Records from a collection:
%%
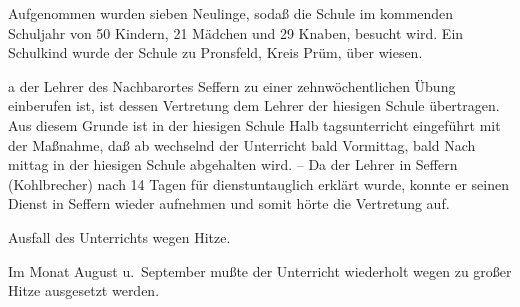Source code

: 

\pstart
Aufgenommen wurden sieben Neulinge, sodaß\ob
die Schule im kommenden Schuljahr von 50\ob
Kindern, 21 Mädchen und 29 Knaben,\ob
besucht wird. Ein Schulkind wurde der\ob
Schule zu Pronsfeld, Kreis Prüm, über\ohb
wiesen.

\pend
{}
\pstart

%
a der Lehrer des Nachbarortes Seffern zu einer\ob
zehnwöchentlichen Übung einberufen ist, ist dessen\ob
Vertretung dem Lehrer der hiesigen Schule übertragen.\ob
Aus diesem Grunde ist in der hiesigen Schule Halb\ohb
tagsunterricht eingeführt mit der Maßnahme, daß ab\ohb
wechselnd der Unterricht bald Vormittag, bald Nach\ohb
mittag in der hiesigen Schule abgehalten wird. –\ob
Da der Lehrer in Seffern (Kohlbrecher) nach 14\ob
Tagen für dienstuntauglich erklärt wurde,\ob
konnte er seinen Dienst in Seffern wieder\ob
aufnehmen und somit hörte die Vertretung\ob
auf.

Ausfall des Unterrichts wegen Hitze.

Im Monat August u.\ September mußte der\ob
Unterricht wiederholt wegen zu großer Hitze\ob
ausgesetzt werden.
\pend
%%
EXERCISE GOAL: Only lines with the word "wird" count here; copy every one from the records.

EXPECTED ANSWER:
besucht wird. Ein Schulkind wurde der\ob
mittag in der hiesigen Schule abgehalten wird. –\ob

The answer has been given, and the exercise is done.